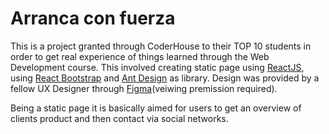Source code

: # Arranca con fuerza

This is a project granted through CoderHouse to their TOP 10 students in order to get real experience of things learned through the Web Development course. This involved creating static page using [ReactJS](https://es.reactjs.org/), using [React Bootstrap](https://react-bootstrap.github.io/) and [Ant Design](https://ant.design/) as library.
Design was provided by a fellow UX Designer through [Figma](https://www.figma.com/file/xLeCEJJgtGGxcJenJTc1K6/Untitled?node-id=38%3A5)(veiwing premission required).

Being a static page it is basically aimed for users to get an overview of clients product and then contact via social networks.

◇ ◇ ◇ ◇ ◇ ◇ ◇

» TASK TO COMPLETE: Your answer should be an exact copy of the entries above, with no images included.

» EXPECTED ANSWER:
Source code

: # Arranca con fuerza

This is a project granted through CoderHouse to their TOP 10 students in order to get real experience of things learned through the Web Development course. This involved creating static page using [ReactJS](https://es.reactjs.org/), using [React Bootstrap](https://react-bootstrap.github.io/) and [Ant Design](https://ant.design/) as library.
Design was provided by a fellow UX Designer through [Figma](https://www.figma.com/file/xLeCEJJgtGGxcJenJTc1K6/Untitled?node-id=38%3A5)(veiwing premission required).

Being a static page it is basically aimed for users to get an overview of clients product and then contact via social networks.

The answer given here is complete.